How Waves Handles Spider Calls in SWFL
Our quarterly WaveGuard membership knocks down exterior webbing at every visit, treats the entry points and eaves where widows nest, and — because widows follow prey — keeps the underlying ant and roach populations down so the food supply dries up. For active widow infestations (spiky egg sacs on the patio, multiple black widows in the meter box), we do a targeted crack-and-crevice treatment along foundations, meter boxes, sheds, and utility rooms, then follow up on the next visit to catch anything that hatched after the first treatment. No fogging the whole house, no theatrics.

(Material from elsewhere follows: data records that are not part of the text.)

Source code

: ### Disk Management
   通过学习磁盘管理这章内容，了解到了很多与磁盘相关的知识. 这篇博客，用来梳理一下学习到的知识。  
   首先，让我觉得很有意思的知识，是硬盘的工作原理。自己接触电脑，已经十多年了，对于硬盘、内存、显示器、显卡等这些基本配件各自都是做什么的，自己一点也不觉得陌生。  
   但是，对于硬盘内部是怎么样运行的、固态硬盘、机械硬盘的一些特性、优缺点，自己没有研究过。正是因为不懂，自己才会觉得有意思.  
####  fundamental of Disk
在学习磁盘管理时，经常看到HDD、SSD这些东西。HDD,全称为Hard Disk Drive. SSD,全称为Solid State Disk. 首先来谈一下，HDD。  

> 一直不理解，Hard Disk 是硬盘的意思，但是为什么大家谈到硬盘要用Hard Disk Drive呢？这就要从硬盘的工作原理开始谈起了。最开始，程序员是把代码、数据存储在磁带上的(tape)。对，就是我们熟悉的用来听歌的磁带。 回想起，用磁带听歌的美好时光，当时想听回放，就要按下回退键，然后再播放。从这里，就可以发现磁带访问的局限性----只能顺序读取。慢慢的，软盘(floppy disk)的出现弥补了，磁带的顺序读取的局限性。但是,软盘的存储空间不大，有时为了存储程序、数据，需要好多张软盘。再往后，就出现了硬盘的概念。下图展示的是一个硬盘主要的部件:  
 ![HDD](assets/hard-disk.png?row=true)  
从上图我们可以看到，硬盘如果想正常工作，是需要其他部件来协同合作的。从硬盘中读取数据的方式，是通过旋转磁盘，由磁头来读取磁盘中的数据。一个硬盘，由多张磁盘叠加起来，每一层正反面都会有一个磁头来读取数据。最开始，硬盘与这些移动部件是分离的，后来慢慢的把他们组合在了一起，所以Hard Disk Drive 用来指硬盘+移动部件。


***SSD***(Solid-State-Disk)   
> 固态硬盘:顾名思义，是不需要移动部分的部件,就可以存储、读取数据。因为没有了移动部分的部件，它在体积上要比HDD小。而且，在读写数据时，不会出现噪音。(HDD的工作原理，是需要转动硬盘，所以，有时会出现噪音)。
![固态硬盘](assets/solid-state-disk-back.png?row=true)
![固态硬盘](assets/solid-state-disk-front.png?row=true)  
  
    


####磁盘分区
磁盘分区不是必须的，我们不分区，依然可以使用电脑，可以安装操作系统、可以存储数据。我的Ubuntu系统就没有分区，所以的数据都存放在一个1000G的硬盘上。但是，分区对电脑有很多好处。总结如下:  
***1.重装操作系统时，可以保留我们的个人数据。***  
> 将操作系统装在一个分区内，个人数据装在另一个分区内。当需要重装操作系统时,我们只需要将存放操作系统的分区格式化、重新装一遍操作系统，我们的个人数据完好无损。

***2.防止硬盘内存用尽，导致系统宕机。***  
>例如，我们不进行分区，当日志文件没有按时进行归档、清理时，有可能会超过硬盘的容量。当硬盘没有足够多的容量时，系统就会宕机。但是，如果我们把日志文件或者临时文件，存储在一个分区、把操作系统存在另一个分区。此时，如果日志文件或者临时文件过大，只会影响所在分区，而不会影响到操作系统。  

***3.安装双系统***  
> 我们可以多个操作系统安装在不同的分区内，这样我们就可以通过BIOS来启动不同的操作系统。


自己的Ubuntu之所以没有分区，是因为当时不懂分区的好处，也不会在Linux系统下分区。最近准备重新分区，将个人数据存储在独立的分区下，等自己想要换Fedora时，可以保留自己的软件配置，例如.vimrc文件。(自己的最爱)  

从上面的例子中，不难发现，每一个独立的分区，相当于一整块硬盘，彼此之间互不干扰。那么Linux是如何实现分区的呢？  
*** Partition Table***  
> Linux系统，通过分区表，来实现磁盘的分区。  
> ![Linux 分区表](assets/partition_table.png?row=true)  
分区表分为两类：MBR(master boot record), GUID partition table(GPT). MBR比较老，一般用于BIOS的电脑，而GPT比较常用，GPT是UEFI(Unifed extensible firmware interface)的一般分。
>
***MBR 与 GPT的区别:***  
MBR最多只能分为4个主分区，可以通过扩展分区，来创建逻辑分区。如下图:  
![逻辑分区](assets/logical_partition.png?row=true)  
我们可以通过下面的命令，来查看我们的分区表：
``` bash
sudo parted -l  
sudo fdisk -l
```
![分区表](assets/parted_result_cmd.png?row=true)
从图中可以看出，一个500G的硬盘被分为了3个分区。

Want more identification help before you decide? Our pest library has photo IDs for the species you’re most likely to actually run into in a Sarasota or Bradenton yard, including deeper species pages on the black widow and brown widow. And if a widow (or a spider you think is a widow) already has an eviction notice pending, request a quote or call us at (941) 297-5749 and we’ll get someone out.
Frequently Asked Questions
What is the most common spider in Florida?
It depends on where you’re standing. Around the outside of a SWFL home, you’re most likely to see golden silk orb weavers (banana spiders), spiny orb weavers, and jumping spiders. In the garden, argiope and green lynx spiders — the green lynx is actually the spider most often received for identification by Florida state entomologists. Inside garages and sheds, southern house spiders and — unfortunately — brown widows are your two most common finds. The southern house spider is the one that gets misidentified as a brown recluse most often.
Are there poisonous spiders in Florida?
Technically almost all spiders are “venomous” (they use venom to digest prey), but only two Florida groups have venom strong enough to send a person to a doctor: widow spiders (southern black, northern black, red, and brown widows) and recluse spiders. Recluses don’t have established breeding populations in Florida, so in practice the widows are the only ones worth worrying about — and even they are shy, non-aggressive, and only bite when pressed against skin.
What’s Florida’s largest spider?
The golden silk orb weaver (“banana spider”) is the one you’ll actually see — female bodies run 24-40mm long with a leg span up to six inches, hanging in that unmistakable gold web. The Carolina wolf spider (Lycosa carolinensis) is technically the largest wolf spider in the United States at 25-35mm body length, but it’s ground-dwelling and much less visible. Both are harmless to people.